:: Data to use

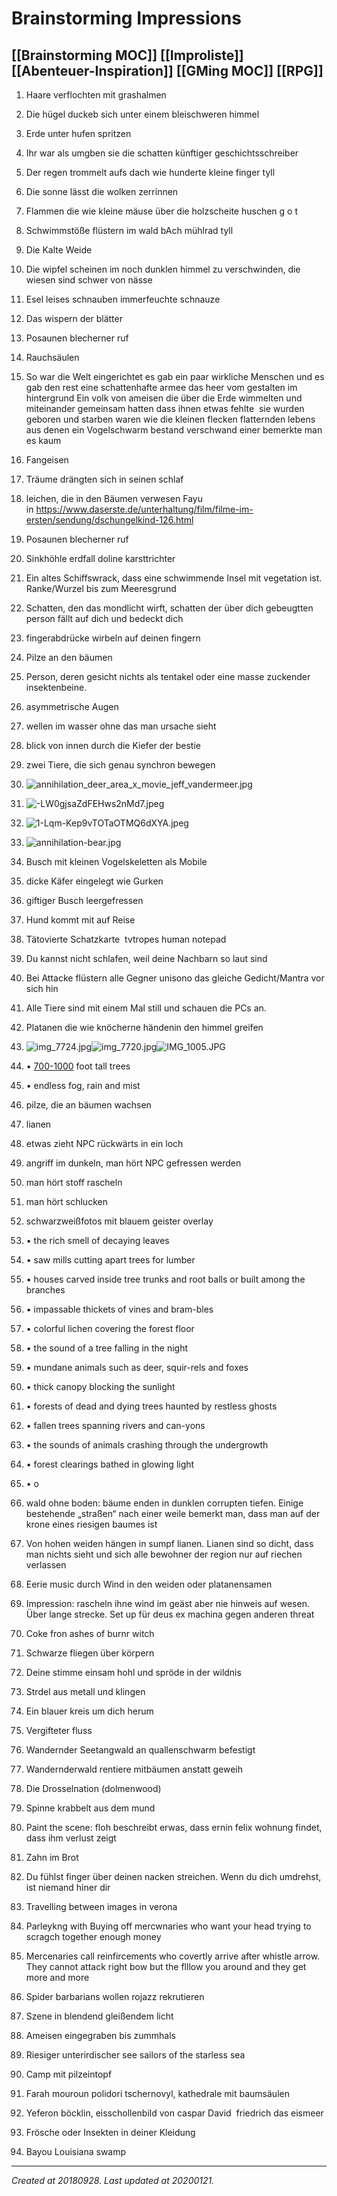 # Brainstorming Impressions
 [[Brainstorming MOC]] [[Improliste]] [[Abenteuer-Inspiration]] [[GMing MOC]] [[RPG]] 
---



1.  Haare verflochten mit grashalmen
2.  Die hügel duckeb sich unter einem bleischweren himmel
3.  Erde unter hufen spritzen
4.  Ihr war als umgben sie die schatten künftiger geschichtsschreiber
5.  Der regen trommelt aufs dach wie hunderte kleine finger tyll
6.  Die sonne lässt die wolken zerrinnen
7.  Flammen die wie kleine mäuse über die holzscheite huschen g o t
8.  Schwimmstöße flüstern im wald bAch mühlrad tyll
9.  Die Kalte Weide 
10.  Die wipfel scheinen im noch dunklen himmel zu verschwinden, die wiesen sind schwer von nässe
11.  Esel leises schnauben immerfeuchte schnauze
12.  Das wispern der blätter
13.  Posaunen blecherner ruf
14.  Rauchsäulen
15.  So war die Welt eingerichtet es gab ein paar wirkliche Menschen und es gab den rest eine schattenhafte armee das heer vom gestalten im hintergrund
    Ein volk von ameisen die über die Erde wimmelten und miteinander gemeinsam hatten dass ihnen etwas fehlte  sie wurden geboren und starben waren wie die kleinen flecken flatternden lebens aus denen ein Vogelschwarm bestand verschwand einer bemerkte man es kaum
    
16.  Fangeisen
17.  Träume drängten sich in seinen schlaf
18.  leichen, die in den Bäumen verwesen Fayu in <https://www.daserste.de/unterhaltung/film/filme-im-ersten/sendung/dschungelkind-126.html>
19.  Posaunen blecherner ruf
20.  Sinkhöhle erdfall doline karsttrichter
21.  Ein altes Schiffswrack, dass eine schwimmende Insel mit vegetation ist. Ranke/Wurzel bis zum Meeresgrund
22.  Schatten, den das mondlicht wirft, schatten der über dich gebeugtten person fällt auf dich und bedeckt dich
23.  fingerabdrücke wirbeln auf deinen fingern
24.  Pilze an den bäumen
25.  Person, deren gesicht nichts als tentakel oder eine masse zuckender insektenbeine.
26.  asymmetrische Augen
27.  wellen im wasser ohne das man ursache sieht
28.  blick von innen durch die Kiefer der bestie
29.  zwei Tiere, die sich genau synchron bewegen
30.  ![annihilation_deer_area_x_movie_jeff_vandermeer.jpg](./resources/201809281735_Brainstorming_Impressions.resources/annihilation_deer_area_x_movie_jeff_vandermeer.jpg)
31.  ![-LW0gjsaZdFEHws2nMd7.jpeg](./resources/201809281735_Brainstorming_Impressions.resources/-LW0gjsaZdFEHws2nMd7.jpeg)
32.  ![1-Lqm-Kep9vTOTaOTMQ6dXYA.jpeg](./resources/201809281735_Brainstorming_Impressions.resources/1-Lqm-Kep9vTOTaOTMQ6dXYA.jpeg)
33.  ![annihilation-bear.jpg](./resources/201809281735_Brainstorming_Impressions.resources/annihilation-bear.jpg)
34.  Busch mit kleinen Vogelskeletten als Mobile
35.  dicke Käfer eingelegt wie Gurken
36.  giftiger Busch leergefressen
37.  Hund kommt mit auf Reise
38.  Tätovierte Schatzkarte  tvtropes human notepad
39.  Du kannst nicht schlafen, weil deine Nachbarn so laut sind
40.  Bei Attacke flüstern alle Gegner unisono das gleiche Gedicht/Mantra vor sich hin
41.  Alle Tiere sind mit einem Mal still und schauen die PCs an.
42.  Platanen die wie knöcherne händenin den himmel greifen
43.  ![img_7724.jpg](./resources/201809281735_Brainstorming_Impressions.resources/img_7724.jpg)![img_7720.jpg](./resources/201809281735_Brainstorming_Impressions.resources/img_7720.jpg)![IMG_1005.JPG](./resources/201809281735_Brainstorming_Impressions.resources/IMG_1005.JPG)
44.  • [700-1000](tel:700-1000) foot tall trees
45.  • endless fog, rain and mist
46.  pilze, die an bäumen wachsen
47.  lianen
48.  etwas zieht NPC rückwärts in ein loch
49.  angriff im dunkeln, man hört NPC gefressen werden
50.  man hört stoff rascheln
51.  man hört schlucken
52.  schwarzweißfotos mit blauem geister overlay
53.  • the rich smell of decaying leaves
54.  • saw mills cutting apart trees for lumber
55.  • houses carved inside tree trunks and root balls or built among the branches
56.  • impassable thickets of vines and bram-bles
57.  • colorful lichen covering the forest floor
58.  • the sound of a tree falling in the night
59.  • mundane animals such as deer, squir-rels and foxes
60.  • thick canopy blocking the sunlight
61.  • forests of dead and dying trees haunted by restless ghosts
62.  • fallen trees spanning rivers and can-yons
63.  • the sounds of animals crashing through the undergrowth
64.  • forest clearings bathed in glowing light
65.  • o
66.  wald ohne boden: bäume enden in dunklen corrupten tiefen. Einige bestehende „straßen“ nach einer weile bemerkt man, dass man auf der krone eines riesigen baumes ist
67.  Von hohen weiden hängen in sumpf lianen. Lianen sind so dicht, dass man nichts sieht und sich alle bewohner der region nur auf riechen verlassen
68.  Eerie music durch Wind in den weiden oder platanensamen
69.  Impression: rascheln ihne wind im geäst aber nie hinweis auf wesen. Über lange strecke. Set up für deus ex machina gegen anderen threat
70.  Coke fron ashes of burnr witch
71.  Schwarze fliegen über körpern
72.  Deine stimme einsam hohl und spröde in der wildnis
73.  Strdel aus metall und klingen
74.  Ein blauer kreis um dich herum
75.  Vergifteter fluss
76.  Wandernder Seetangwald an quallenschwarm befestigt
77.  Wandernderwald rentiere mitbäumen anstatt geweih
78.  Die Drosselnation (dolmenwood)
79.  Spinne krabbelt aus dem mund
80.  Paint the scene: floh beschreibt erwas, dass ernin felix wohnung findet, dass ihm verlust zeigt
81.  Zahn im Brot
82.  Du fühlst finger über deinen nacken streichen. Wenn du dich umdrehst, ist niemand hiner dir
83.  Travelling between images in verona
84.  Parleykng with Buying off mercwnaries who want your head trying to scragch together enough money
85.  Mercenaries call reinfircements who covertly arrive after whistle arrow. They cannot attack right bow but the flllow you around and they get more and more
86.  Spider barbarians wollen rojazz rekrutieren
87.  Szene in blendend gleißendem licht
88.  Ameisen eingegraben bis zummhals
89.  Riesiger unterirdischer see sailors of the starless sea
90.  Camp mit pilzeintopf
91.  Farah mouroun polidori tschernovyl, kathedrale mit baumsäulen
92.  Yeferon böcklin, eisschollenbild von caspar David  friedrich das eismeer
93.  Frösche oder Insekten in deiner Kleidung
94.   Bayou Louisiana swamp

---

_Created at 20180928._
_Last updated at 20200121._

::::

* [Exercise]
Precisely the lines between those holding "together enough money" and "in deiner Kleidung", inclusive, are to be reproduced from the listing above, with nothing added.

* [Response box]
84.  Parleykng with Buying off mercwnaries who want your head trying to scragch together enough money
85.  Mercenaries call reinfircements who covertly arrive after whistle arrow. They cannot attack right bow but the flllow you around and they get more and more
86.  Spider barbarians wollen rojazz rekrutieren
87.  Szene in blendend gleißendem licht
88.  Ameisen eingegraben bis zummhals
89.  Riesiger unterirdischer see sailors of the starless sea
90.  Camp mit pilzeintopf
91.  Farah mouroun polidori tschernovyl, kathedrale mit baumsäulen
92.  Yeferon böcklin, eisschollenbild von caspar David  friedrich das eismeer
93.  Frösche oder Insekten in deiner Kleidung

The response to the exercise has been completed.